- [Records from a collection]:
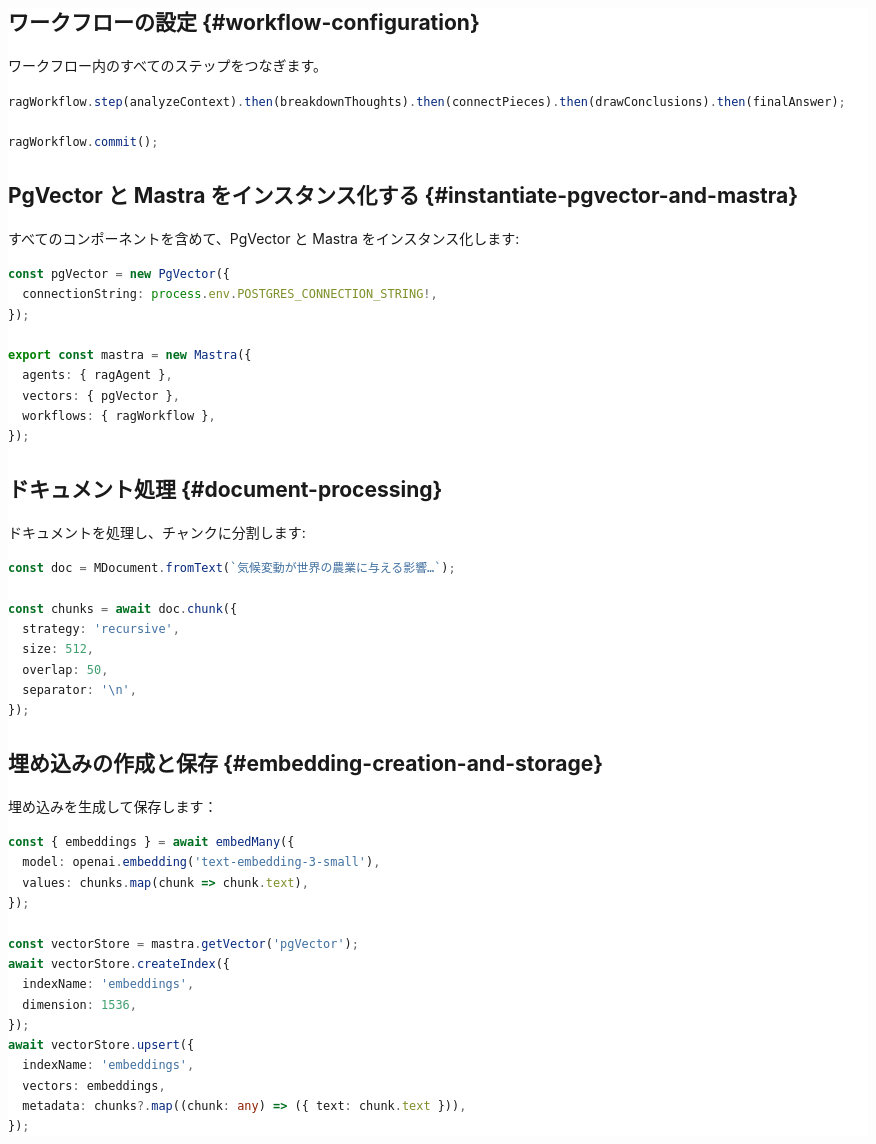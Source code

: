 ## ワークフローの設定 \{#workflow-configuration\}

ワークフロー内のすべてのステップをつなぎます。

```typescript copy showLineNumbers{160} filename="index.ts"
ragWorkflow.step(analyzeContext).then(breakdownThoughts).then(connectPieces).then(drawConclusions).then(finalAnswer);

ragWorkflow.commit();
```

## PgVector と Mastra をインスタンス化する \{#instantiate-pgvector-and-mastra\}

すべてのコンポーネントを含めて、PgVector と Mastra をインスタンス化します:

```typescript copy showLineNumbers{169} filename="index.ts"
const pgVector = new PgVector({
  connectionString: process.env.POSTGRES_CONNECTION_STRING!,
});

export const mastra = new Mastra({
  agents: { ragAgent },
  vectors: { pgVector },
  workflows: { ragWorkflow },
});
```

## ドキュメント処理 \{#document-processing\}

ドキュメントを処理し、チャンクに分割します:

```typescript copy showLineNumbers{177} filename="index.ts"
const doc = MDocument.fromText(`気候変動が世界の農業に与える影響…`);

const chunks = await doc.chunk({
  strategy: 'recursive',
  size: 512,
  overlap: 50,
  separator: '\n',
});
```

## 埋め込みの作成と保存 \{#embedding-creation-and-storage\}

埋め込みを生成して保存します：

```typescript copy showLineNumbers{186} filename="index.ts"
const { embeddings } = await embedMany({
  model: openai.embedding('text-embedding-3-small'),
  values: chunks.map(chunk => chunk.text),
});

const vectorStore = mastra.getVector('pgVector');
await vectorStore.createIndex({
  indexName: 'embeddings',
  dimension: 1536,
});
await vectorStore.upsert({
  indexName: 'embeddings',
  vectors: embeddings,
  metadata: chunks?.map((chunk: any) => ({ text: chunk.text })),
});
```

- [Assignment]:
Leave out the pictures, then return every line of the data exactly.

- [Output of the task]:
Source code

: ## ワークフローの設定 \{#workflow-configuration\}

ワークフロー内のすべてのステップをつなぎます。

```typescript copy showLineNumbers{160} filename="index.ts"
ragWorkflow.step(analyzeContext).then(breakdownThoughts).then(connectPieces).then(drawConclusions).then(finalAnswer);

ragWorkflow.commit();
```

## PgVector と Mastra をインスタンス化する \{#instantiate-pgvector-and-mastra\}

すべてのコンポーネントを含めて、PgVector と Mastra をインスタンス化します:

```typescript copy showLineNumbers{169} filename="index.ts"
const pgVector = new PgVector({
  connectionString: process.env.POSTGRES_CONNECTION_STRING!,
});

export const mastra = new Mastra({
  agents: { ragAgent },
  vectors: { pgVector },
  workflows: { ragWorkflow },
});
```

## ドキュメント処理 \{#document-processing\}

ドキュメントを処理し、チャンクに分割します:

```typescript copy showLineNumbers{177} filename="index.ts"
const doc = MDocument.fromText(`気候変動が世界の農業に与える影響…`);

const chunks = await doc.chunk({
  strategy: 'recursive',
  size: 512,
  overlap: 50,
  separator: '\n',
});
```

## 埋め込みの作成と保存 \{#embedding-creation-and-storage\}

埋め込みを生成して保存します：

```typescript copy showLineNumbers{186} filename="index.ts"
const { embeddings } = await embedMany({
  model: openai.embedding('text-embedding-3-small'),
  values: chunks.map(chunk => chunk.text),
});

const vectorStore = mastra.getVector('pgVector');
await vectorStore.createIndex({
  indexName: 'embeddings',
  dimension: 1536,
});
await vectorStore.upsert({
  indexName: 'embeddings',
  vectors: embeddings,
  metadata: chunks?.map((chunk: any) => ({ text: chunk.text })),
});
```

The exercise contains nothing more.